Your goal: Please state how many lines of the records below contain the word "course". Give the number and nothing else.

Input data:
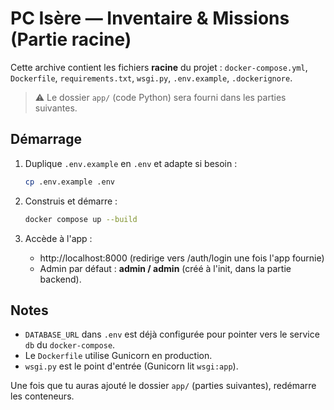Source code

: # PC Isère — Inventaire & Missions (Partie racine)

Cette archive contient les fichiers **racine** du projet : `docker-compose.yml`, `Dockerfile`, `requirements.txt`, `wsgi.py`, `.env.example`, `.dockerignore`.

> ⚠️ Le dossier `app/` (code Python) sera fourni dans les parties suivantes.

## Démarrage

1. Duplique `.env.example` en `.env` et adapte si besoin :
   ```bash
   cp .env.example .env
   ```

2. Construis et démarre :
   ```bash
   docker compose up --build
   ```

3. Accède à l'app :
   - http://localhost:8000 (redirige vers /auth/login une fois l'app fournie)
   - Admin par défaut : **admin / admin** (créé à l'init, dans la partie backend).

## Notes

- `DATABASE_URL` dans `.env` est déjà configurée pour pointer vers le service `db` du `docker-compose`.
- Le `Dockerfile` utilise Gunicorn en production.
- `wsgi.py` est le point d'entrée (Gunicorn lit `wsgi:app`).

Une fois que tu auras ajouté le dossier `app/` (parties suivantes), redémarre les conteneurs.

...

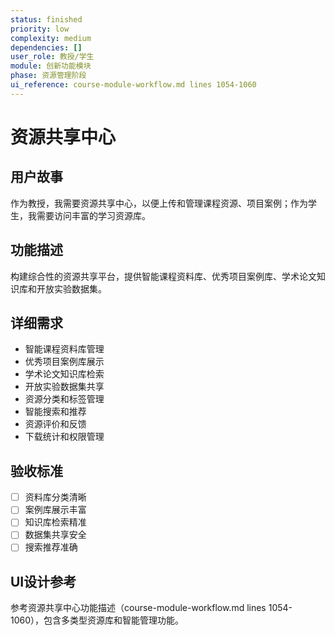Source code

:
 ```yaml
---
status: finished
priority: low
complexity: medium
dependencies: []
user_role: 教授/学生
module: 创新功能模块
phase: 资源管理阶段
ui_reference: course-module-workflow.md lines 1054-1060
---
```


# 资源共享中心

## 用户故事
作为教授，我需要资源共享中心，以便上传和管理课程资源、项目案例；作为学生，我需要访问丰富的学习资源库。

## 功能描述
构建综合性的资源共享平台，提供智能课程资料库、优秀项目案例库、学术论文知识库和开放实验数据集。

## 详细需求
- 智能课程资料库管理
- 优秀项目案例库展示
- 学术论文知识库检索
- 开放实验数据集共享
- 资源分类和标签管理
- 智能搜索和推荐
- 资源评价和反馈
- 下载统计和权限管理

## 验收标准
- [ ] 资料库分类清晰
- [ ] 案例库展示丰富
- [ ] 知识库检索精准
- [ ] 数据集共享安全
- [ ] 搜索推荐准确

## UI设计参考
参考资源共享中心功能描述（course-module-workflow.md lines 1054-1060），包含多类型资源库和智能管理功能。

Finished task: 2